Clinical Trial Site Feasibility Assessments
Determining Feasibility - A Simple Question but a Complicated Process.
One of the overarching aims of PACT is to implement resources to maximise local PF clinical trial activity and capacity.
Determining clinical trial feasibility is an essential site assessment process and involves asking the question – if a clinical trial is run at a particular site, will it be successful? Answering that question, however, is a complicated and time-consuming process.
Sponsors need to investigate and identify trial sites that have the participants, staff, expertise and technology to successfully conduct their study.

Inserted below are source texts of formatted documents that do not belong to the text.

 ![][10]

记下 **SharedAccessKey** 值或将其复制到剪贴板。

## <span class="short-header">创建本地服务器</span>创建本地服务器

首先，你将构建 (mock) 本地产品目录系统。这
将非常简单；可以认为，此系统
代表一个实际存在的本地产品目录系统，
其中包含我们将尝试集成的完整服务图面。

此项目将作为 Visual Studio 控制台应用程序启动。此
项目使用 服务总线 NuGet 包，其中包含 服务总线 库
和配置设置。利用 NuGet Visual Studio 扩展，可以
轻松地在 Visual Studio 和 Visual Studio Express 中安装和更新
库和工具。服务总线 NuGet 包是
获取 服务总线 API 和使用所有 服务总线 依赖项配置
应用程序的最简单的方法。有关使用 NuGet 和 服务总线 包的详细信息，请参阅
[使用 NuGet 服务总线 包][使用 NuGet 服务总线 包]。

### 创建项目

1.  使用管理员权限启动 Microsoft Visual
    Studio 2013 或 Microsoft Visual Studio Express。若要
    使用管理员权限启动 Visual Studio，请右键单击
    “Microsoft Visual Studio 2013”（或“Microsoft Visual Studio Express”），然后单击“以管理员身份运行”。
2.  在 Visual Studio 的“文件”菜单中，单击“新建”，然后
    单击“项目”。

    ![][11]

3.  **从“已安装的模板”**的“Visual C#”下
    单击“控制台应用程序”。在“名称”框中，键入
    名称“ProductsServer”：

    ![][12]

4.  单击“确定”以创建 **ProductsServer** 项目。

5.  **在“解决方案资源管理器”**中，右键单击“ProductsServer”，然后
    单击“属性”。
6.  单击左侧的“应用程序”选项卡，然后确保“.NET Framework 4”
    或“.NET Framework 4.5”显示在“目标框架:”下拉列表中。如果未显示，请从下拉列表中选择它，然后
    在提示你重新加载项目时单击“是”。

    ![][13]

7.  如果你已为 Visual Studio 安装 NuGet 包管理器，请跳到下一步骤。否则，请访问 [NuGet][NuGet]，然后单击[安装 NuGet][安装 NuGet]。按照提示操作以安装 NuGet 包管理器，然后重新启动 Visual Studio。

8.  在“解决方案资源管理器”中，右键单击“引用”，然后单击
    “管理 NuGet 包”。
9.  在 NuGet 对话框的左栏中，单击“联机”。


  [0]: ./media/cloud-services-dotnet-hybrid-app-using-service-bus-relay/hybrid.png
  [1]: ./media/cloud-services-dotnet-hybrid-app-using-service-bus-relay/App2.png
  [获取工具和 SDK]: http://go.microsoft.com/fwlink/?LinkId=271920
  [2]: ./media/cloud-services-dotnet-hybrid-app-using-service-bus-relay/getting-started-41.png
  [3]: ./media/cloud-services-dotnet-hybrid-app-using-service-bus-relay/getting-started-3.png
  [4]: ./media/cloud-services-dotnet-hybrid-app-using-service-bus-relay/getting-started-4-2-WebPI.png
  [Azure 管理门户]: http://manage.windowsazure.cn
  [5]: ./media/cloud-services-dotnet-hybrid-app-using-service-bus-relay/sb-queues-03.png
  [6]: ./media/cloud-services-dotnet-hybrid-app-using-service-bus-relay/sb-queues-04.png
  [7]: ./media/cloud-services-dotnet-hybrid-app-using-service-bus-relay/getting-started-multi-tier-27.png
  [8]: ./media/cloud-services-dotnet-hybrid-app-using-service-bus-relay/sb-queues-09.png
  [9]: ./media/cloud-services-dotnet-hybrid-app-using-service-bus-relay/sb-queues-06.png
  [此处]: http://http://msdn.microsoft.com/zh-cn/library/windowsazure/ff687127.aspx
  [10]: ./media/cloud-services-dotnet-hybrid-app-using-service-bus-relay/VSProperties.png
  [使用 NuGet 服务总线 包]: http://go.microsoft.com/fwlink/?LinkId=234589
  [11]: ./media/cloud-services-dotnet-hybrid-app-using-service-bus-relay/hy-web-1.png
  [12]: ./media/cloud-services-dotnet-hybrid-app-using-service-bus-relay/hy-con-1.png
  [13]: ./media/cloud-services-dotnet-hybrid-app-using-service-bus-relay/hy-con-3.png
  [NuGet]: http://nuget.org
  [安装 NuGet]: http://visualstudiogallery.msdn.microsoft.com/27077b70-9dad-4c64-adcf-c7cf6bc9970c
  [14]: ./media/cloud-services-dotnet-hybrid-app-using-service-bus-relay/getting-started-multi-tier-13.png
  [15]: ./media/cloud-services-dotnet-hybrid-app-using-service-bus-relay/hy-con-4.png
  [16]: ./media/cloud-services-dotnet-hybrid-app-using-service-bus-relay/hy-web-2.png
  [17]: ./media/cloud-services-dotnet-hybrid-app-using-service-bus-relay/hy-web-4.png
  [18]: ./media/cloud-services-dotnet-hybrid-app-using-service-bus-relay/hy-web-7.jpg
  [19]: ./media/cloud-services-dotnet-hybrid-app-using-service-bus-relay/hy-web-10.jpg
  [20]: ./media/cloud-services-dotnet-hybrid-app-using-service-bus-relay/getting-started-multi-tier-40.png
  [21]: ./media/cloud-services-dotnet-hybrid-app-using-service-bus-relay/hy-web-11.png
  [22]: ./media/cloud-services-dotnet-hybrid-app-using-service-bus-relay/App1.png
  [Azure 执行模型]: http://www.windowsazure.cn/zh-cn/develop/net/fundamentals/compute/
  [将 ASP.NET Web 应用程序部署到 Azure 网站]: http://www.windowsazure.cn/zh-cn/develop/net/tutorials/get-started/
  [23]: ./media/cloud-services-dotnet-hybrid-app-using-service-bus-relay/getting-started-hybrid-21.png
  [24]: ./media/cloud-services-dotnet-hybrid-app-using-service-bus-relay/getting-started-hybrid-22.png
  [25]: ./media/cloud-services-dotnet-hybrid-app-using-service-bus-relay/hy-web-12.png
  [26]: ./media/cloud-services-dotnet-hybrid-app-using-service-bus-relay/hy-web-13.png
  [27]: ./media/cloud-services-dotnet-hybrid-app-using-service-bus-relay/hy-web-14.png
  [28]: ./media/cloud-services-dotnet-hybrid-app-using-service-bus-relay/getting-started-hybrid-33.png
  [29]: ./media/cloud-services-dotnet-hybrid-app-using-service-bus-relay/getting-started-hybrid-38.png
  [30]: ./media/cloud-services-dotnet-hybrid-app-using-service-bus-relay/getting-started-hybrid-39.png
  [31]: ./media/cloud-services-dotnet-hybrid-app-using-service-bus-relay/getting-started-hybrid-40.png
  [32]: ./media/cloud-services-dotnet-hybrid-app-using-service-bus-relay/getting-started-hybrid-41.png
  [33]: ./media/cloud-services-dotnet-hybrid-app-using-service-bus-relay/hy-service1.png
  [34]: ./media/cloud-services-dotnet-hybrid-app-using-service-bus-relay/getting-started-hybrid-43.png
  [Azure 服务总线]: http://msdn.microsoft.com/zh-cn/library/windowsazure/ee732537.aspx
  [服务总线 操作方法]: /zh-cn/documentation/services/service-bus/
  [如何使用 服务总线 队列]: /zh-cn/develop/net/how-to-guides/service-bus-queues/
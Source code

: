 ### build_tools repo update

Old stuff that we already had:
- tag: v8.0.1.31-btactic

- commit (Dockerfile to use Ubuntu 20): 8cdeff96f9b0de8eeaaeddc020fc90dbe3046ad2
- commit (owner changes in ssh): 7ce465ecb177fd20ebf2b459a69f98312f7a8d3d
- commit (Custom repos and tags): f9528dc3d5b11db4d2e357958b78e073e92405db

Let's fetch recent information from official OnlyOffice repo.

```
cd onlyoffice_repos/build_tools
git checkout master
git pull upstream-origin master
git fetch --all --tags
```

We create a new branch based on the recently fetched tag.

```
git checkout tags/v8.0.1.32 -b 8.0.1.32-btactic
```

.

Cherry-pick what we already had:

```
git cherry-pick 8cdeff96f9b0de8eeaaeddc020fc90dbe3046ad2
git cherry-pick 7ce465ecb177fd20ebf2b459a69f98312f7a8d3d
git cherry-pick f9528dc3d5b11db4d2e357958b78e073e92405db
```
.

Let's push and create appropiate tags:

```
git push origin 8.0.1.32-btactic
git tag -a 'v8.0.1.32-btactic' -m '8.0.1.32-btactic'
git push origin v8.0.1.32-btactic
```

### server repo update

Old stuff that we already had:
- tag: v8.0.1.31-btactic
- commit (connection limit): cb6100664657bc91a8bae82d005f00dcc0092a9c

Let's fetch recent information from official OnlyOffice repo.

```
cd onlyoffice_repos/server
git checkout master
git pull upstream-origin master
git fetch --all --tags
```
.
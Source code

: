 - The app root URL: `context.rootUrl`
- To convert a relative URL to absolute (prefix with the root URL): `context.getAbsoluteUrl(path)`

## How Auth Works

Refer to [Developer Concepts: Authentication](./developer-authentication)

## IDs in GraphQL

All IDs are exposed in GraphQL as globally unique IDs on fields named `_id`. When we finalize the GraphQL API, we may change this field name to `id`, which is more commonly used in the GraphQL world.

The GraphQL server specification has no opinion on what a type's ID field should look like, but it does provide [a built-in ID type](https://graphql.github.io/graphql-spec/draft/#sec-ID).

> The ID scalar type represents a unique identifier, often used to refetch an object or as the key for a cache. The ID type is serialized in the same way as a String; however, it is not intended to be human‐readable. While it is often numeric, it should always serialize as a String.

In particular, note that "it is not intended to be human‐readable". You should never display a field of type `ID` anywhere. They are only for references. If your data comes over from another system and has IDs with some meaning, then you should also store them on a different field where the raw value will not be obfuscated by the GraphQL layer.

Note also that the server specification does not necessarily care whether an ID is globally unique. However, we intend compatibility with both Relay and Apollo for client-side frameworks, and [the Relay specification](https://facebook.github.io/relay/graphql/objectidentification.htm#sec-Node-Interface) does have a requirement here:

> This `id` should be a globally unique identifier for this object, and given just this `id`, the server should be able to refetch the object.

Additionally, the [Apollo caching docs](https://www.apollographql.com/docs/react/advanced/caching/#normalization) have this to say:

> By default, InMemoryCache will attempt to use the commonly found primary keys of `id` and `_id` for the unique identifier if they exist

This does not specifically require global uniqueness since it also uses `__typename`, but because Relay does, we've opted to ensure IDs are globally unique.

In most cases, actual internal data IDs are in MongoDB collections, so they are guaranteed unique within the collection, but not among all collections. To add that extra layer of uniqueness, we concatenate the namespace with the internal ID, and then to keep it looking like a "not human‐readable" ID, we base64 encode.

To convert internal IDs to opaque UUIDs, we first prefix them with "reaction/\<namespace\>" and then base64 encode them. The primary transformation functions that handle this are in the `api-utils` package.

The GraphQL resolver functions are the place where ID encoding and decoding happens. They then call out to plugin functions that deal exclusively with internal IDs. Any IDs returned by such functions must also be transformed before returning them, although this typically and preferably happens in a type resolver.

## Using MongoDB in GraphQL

Trial sites need to understand what sponsors are looking for, as well as evaluate their own resources to decide whether a trial is a good match for their site.
The clinical trial feasibility process is time-consuming, expensive BUT vital.
What is the Australasian PF Trial Site Feasibility Index?
The PACT Australasian PF Trial Site Feasibility Index is a platform that streamlines and optimises the feasibility data collection process. It saves sponsors and trial sites time by reducing the completion and collection of endless paperwork and eliminating the need to contact sites directly at the initial site assessment stage.
The aim of the Feasibility Index is to:
- Guide trial site contact so that it is more targeted, with sponsors and CROs only offering participation to sites with capabilities relevant to their planned trial.
- Enable a broader range of trial sites to be visible to sponsors and CROs, bringing trial participation to sites and regions beyond the traditional expert centres, thus helping to improve equity of access.